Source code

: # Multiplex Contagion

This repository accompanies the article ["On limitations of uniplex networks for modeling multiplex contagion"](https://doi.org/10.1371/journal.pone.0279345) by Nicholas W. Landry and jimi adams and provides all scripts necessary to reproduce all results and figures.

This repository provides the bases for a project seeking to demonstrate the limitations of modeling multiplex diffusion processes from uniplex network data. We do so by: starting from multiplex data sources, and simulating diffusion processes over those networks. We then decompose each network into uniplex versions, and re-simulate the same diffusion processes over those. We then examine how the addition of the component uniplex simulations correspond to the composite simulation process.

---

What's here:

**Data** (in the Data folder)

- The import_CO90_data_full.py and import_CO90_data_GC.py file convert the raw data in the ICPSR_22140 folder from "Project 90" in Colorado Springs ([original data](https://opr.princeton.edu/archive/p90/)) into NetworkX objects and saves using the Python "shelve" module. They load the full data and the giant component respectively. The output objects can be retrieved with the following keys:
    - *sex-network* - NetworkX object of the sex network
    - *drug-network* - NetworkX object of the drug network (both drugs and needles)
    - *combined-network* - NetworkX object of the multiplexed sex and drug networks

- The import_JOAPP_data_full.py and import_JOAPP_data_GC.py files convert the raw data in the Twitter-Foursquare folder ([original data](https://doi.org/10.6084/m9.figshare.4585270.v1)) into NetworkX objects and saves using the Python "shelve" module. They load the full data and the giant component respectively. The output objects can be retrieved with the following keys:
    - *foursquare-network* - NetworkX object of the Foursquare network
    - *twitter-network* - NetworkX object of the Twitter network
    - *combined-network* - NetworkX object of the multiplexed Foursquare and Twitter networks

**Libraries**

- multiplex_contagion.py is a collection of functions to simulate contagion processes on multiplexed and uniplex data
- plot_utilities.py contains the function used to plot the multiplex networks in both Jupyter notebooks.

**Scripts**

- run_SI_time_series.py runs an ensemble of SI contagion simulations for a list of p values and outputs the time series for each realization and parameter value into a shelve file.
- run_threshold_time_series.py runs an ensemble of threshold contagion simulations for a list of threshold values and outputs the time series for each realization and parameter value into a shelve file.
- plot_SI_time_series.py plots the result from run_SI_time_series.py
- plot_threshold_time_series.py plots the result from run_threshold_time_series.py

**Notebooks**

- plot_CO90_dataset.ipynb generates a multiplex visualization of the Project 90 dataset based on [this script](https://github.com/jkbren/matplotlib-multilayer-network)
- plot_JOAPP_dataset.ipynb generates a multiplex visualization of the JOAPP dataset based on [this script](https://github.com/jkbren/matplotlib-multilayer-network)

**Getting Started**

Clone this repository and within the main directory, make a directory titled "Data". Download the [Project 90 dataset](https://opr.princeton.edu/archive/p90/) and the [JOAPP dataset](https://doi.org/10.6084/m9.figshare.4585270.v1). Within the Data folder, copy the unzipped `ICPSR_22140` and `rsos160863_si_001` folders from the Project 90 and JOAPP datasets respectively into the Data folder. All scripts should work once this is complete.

▶ About this task: Report all lines above with "drug".

▶ Output for this exercise:
    - *drug-network* - NetworkX object of the drug network (both drugs and needles)
    - *combined-network* - NetworkX object of the multiplexed sex and drug networks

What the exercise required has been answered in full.